Task requirements :: Write out nothing except the lines running from the one containing "To discover which" to the last line of the data, exactly as they stand.

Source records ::

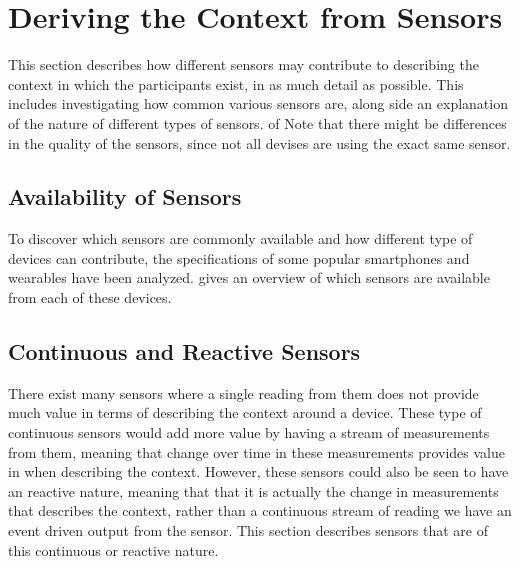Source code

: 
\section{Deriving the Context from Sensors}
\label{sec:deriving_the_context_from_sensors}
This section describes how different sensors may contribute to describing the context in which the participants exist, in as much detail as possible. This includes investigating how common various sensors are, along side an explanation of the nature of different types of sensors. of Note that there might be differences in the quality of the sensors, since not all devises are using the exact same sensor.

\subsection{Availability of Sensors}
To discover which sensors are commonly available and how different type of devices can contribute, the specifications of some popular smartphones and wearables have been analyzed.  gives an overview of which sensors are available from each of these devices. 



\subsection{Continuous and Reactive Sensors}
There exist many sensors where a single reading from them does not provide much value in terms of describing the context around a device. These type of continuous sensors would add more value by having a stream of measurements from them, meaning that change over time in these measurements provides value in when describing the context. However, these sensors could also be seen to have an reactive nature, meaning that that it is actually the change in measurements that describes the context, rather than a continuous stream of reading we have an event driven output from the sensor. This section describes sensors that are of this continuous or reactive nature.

Response for this exercise ::
To discover which sensors are commonly available and how different type of devices can contribute, the specifications of some popular smartphones and wearables have been analyzed.  gives an overview of which sensors are available from each of these devices. 



\subsection{Continuous and Reactive Sensors}
There exist many sensors where a single reading from them does not provide much value in terms of describing the context around a device. These type of continuous sensors would add more value by having a stream of measurements from them, meaning that change over time in these measurements provides value in when describing the context. However, these sensors could also be seen to have an reactive nature, meaning that that it is actually the change in measurements that describes the context, rather than a continuous stream of reading we have an event driven output from the sensor. This section describes sensors that are of this continuous or reactive nature.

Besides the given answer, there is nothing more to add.